Après le cocon, vient le papillon

Cocoon, la première création de la chorégraphe Annie Gagnon, nous fait découvrir le monde fascinant des insectes, celui-là même qui s’agite, bien souvent à notre insu, dans les racoins de nos demeures. La démarche de la chorégraphe visant à «atteindre le public par ses sens et non par ses sentiments, à former un univers marqué par son étrangeté et à explorer dans les corps les multiples façons d’y habiter», est pour ainsi dire, plus que respectée. Toutefois, en ce qui a trait au spectacle, cet élément, ce trop collé au processus, laisse  le spectateur sur sa faim. On s’attend à quitter le domaine de l’exploration, à être transporté au-delà des images et de l’intéressant.

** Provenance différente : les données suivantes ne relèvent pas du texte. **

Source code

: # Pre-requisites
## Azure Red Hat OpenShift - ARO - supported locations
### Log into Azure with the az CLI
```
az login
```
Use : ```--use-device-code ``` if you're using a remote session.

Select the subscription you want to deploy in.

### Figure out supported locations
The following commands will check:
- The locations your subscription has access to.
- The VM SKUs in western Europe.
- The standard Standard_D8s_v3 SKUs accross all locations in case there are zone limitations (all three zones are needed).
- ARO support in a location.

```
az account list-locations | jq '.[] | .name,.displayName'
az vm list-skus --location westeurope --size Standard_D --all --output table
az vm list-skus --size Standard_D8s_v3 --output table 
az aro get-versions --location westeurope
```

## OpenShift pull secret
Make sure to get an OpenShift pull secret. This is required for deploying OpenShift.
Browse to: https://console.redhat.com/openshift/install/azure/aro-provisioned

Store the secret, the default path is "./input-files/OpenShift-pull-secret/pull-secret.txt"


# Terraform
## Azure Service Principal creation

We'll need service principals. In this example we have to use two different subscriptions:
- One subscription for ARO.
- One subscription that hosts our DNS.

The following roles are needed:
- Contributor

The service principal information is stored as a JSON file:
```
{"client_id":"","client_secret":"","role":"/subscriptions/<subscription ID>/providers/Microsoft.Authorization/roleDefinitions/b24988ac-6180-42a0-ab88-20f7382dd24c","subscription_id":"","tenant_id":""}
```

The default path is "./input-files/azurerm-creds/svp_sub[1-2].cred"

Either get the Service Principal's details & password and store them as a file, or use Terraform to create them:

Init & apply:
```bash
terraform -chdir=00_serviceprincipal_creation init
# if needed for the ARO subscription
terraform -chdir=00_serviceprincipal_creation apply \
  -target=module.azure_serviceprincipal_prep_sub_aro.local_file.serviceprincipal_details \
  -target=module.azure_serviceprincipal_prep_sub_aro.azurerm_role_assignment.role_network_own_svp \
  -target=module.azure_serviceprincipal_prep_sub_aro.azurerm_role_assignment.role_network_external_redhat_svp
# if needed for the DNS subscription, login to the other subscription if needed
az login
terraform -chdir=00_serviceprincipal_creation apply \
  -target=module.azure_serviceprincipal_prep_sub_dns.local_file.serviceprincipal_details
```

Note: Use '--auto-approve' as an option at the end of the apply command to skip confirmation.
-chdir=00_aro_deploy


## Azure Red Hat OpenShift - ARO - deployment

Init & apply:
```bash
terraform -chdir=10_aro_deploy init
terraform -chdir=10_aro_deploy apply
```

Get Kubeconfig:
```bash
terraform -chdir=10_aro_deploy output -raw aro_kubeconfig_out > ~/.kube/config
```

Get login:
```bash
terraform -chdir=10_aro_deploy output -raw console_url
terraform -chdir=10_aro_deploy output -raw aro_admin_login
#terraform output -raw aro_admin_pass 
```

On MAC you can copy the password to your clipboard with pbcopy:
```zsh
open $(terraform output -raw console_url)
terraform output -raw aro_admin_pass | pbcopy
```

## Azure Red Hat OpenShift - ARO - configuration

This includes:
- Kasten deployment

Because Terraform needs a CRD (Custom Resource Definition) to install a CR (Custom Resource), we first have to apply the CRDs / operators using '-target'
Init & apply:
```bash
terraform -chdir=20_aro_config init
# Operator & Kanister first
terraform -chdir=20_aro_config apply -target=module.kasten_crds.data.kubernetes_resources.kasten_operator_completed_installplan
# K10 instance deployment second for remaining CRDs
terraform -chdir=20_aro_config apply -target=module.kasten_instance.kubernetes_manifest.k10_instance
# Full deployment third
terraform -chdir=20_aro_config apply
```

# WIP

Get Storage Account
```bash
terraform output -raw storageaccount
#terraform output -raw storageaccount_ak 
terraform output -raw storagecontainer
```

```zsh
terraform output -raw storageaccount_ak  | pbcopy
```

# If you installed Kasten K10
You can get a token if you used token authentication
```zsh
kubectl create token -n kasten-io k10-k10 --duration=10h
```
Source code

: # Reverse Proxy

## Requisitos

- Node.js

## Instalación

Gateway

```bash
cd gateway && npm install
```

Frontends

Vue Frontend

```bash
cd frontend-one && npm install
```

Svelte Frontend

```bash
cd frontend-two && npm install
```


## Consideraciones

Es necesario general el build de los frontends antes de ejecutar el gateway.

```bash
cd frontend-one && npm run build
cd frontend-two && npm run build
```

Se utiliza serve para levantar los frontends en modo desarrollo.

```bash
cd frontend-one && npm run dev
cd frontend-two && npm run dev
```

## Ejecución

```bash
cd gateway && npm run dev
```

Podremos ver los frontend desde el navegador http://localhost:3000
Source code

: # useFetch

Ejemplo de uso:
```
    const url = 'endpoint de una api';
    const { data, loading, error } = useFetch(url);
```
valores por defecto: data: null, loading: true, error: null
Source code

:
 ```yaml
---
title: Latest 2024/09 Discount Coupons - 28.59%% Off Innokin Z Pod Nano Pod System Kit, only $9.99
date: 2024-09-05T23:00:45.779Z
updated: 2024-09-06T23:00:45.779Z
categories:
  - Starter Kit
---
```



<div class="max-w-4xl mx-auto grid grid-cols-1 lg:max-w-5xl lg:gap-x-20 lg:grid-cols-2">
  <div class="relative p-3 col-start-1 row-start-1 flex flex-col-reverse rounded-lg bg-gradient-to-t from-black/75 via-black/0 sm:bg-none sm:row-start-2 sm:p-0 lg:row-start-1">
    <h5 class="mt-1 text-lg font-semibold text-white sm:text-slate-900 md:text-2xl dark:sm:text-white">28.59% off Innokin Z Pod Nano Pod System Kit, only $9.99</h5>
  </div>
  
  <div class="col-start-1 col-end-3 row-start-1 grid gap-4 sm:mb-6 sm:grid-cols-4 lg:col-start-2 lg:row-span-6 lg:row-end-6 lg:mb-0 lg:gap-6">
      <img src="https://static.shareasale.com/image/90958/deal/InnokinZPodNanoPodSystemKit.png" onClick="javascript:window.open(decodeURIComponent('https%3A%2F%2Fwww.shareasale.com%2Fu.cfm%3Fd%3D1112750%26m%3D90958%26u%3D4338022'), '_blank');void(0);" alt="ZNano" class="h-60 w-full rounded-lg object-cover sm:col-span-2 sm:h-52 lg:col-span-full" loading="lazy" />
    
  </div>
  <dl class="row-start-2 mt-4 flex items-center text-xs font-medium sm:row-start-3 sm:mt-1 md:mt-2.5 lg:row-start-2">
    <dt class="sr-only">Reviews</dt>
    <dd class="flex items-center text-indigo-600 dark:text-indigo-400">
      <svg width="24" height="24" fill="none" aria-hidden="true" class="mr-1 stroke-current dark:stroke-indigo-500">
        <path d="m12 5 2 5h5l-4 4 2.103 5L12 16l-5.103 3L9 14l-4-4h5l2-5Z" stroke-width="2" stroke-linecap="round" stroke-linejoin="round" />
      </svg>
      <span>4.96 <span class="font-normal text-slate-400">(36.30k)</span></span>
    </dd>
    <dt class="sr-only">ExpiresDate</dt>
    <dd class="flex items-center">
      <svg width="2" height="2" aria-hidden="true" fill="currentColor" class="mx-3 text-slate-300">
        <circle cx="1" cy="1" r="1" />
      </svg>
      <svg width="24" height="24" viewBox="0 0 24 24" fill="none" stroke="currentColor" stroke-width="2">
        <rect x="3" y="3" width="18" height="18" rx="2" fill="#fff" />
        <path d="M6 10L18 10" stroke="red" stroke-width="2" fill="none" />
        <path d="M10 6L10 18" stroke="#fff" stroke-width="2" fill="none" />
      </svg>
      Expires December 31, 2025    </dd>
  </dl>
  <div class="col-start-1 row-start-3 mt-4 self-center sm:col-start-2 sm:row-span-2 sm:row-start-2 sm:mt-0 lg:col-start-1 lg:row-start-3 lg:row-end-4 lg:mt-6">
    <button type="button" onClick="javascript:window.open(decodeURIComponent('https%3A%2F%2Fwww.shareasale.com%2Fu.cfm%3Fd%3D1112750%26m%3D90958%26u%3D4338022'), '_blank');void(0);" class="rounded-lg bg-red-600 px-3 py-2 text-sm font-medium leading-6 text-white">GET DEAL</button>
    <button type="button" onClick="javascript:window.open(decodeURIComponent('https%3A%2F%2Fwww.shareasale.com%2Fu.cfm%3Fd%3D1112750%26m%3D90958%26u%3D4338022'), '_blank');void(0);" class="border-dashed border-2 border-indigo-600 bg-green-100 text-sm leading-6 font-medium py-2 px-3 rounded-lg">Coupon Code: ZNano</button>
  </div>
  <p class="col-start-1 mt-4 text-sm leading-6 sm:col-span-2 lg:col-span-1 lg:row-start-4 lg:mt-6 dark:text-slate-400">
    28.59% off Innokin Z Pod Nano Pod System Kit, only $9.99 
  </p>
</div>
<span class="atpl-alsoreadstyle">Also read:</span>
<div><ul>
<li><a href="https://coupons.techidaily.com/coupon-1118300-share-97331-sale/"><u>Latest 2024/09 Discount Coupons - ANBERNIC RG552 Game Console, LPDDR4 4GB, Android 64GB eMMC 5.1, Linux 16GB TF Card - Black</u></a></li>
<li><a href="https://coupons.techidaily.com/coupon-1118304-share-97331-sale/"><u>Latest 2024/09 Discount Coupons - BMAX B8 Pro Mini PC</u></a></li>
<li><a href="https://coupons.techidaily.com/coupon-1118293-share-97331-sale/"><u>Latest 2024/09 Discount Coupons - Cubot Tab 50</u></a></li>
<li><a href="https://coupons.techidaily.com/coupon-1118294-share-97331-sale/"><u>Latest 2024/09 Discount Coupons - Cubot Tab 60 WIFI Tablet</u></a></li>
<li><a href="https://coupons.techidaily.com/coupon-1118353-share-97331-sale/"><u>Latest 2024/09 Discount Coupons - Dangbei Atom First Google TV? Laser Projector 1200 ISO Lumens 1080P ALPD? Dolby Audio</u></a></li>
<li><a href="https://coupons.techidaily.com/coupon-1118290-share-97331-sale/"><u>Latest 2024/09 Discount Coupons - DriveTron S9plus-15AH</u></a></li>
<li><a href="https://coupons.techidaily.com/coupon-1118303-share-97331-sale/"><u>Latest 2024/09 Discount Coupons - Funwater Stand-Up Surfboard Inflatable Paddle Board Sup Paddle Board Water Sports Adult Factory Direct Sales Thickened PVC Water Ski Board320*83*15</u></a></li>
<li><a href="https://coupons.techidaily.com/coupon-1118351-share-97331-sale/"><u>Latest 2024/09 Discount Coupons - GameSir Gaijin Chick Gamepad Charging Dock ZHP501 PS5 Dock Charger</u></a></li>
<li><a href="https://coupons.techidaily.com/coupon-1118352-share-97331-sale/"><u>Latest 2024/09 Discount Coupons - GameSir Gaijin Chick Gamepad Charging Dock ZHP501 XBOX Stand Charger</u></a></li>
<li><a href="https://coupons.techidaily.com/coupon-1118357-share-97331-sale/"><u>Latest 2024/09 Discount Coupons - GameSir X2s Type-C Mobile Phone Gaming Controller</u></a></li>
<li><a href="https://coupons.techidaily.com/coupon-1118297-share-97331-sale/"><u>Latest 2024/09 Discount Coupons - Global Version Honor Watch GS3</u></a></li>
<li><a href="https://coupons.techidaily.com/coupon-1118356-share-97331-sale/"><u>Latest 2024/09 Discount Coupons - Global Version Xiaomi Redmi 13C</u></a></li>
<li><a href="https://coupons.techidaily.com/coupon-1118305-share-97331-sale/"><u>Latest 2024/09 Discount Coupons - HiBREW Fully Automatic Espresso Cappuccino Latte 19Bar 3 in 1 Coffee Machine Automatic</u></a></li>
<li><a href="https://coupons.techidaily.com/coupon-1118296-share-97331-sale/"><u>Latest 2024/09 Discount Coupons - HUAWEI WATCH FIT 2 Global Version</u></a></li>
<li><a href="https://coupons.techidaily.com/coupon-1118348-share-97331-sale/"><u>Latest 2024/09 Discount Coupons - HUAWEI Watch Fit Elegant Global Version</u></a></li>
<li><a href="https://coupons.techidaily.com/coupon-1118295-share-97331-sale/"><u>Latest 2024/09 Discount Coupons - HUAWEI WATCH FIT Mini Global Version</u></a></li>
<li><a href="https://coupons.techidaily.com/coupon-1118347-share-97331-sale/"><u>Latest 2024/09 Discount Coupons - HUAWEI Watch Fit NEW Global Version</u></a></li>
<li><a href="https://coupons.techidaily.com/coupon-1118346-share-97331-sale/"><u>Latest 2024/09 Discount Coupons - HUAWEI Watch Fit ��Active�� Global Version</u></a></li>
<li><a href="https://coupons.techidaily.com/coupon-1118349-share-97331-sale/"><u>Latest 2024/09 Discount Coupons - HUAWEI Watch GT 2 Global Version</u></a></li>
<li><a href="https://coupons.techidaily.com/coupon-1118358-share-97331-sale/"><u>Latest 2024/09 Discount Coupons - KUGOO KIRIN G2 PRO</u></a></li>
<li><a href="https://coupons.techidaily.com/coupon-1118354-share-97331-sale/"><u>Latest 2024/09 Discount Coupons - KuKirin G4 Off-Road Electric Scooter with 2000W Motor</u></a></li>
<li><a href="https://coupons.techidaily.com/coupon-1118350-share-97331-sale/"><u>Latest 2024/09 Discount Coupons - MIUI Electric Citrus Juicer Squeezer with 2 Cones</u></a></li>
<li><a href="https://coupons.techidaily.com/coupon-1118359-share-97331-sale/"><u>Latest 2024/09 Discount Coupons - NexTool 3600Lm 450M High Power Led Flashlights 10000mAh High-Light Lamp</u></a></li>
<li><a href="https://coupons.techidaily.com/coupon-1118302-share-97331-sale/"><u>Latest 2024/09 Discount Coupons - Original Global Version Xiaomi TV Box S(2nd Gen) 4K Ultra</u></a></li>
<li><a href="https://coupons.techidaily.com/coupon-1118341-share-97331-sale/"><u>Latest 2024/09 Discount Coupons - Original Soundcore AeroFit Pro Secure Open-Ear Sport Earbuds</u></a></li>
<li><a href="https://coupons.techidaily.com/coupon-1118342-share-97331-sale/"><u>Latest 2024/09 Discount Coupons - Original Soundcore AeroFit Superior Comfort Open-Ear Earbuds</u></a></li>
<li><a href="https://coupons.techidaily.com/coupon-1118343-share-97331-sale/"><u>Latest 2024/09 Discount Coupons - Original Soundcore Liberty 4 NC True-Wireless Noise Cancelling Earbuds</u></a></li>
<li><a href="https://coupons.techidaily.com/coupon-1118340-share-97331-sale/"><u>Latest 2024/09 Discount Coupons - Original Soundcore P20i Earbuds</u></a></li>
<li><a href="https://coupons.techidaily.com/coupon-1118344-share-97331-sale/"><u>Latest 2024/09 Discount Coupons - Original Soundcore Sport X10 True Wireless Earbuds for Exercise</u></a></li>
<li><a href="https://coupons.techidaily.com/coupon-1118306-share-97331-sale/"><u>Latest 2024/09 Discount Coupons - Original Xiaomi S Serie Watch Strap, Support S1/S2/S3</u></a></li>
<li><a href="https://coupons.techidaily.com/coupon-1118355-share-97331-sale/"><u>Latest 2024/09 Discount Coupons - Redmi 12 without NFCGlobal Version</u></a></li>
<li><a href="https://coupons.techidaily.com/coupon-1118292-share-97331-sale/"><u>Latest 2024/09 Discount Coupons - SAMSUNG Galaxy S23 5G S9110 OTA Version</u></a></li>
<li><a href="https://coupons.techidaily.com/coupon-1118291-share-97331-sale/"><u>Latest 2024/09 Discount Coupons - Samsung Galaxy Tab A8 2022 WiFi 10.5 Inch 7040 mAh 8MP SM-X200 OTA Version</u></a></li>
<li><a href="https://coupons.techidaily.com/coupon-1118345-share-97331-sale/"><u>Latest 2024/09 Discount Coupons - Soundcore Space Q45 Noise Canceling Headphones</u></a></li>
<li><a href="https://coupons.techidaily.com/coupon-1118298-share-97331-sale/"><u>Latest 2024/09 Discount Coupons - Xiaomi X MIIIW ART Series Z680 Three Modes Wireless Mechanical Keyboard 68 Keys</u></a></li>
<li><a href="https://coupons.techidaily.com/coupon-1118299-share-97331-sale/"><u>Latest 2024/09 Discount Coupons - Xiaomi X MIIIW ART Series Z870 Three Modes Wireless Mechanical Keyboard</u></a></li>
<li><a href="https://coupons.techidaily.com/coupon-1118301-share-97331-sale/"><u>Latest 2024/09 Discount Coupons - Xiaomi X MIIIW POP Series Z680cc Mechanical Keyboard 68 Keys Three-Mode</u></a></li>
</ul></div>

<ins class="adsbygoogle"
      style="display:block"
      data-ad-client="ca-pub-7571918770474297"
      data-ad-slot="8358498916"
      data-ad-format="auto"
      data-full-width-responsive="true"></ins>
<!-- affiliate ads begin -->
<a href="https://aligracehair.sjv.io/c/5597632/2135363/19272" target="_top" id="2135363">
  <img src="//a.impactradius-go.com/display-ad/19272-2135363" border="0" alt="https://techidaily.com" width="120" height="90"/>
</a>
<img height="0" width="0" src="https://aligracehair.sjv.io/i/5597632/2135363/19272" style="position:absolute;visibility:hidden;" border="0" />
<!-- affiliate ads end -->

Tout comme on se lasse de regarder une fourmilière si on ne s’intéresse pas à son fonctionnement, on finit par espérer plus de ces insectes grouillant sous les vieilles pelles à neige et le chariot rouillés laissés dans la cour. Reste que les quatre danseuses, Maryse Damecour, Caroline Drolet, Jeanne Dubé-Blanchet et Ève Rousseau-Cyr, réussissent vraiment l’illusion, la transformation de leurs corps en ceux de créatures étranges et grouillantes. Des cafards glauques aux plus élégantes chrysalides, le tout est crédible, beau, intéressant. Tout devient visible. Les carapaces se dessinent, les antennes se mettent à vibrer, les poils sur les longues pattes se dressent, les liquides jaillissent, bref, on voit les insectes, on les entend, on arrive presque à les sentir s’installer sur notre peau.

Le tout baigne dans un univers musical réalisé par Charles Bélanger avec la collaboration de Frédéric Lebrasseur. Ceux-ci mêlent sons du quotidien, râlement, sonorités live des matériaux et sonates au piano. L’envie de dépasser l’observation et le quotidien vient renaître de plus bel face à la création d’Annie Gagnon.

Puis, le programme double présenté au grand studio de la Rotonde transforme la jeune chorégraphe en interprète, dans un duo intitulé Les larmes d’Anna K. Il s’agit d’une création de Louise Bédard, artiste montréalaise de renom, à laquelle Annie Gagnon a fait appel pour faire naître le projet. Dans Cocoon, les danseurs ont mille pattes, mais dans cette chorégraphie, le duo Annie Gagnon et Jean-François Duke se laisse aller dans un tango ludique et imprévisible, entre celle qui parle russe et celui qui chantonne.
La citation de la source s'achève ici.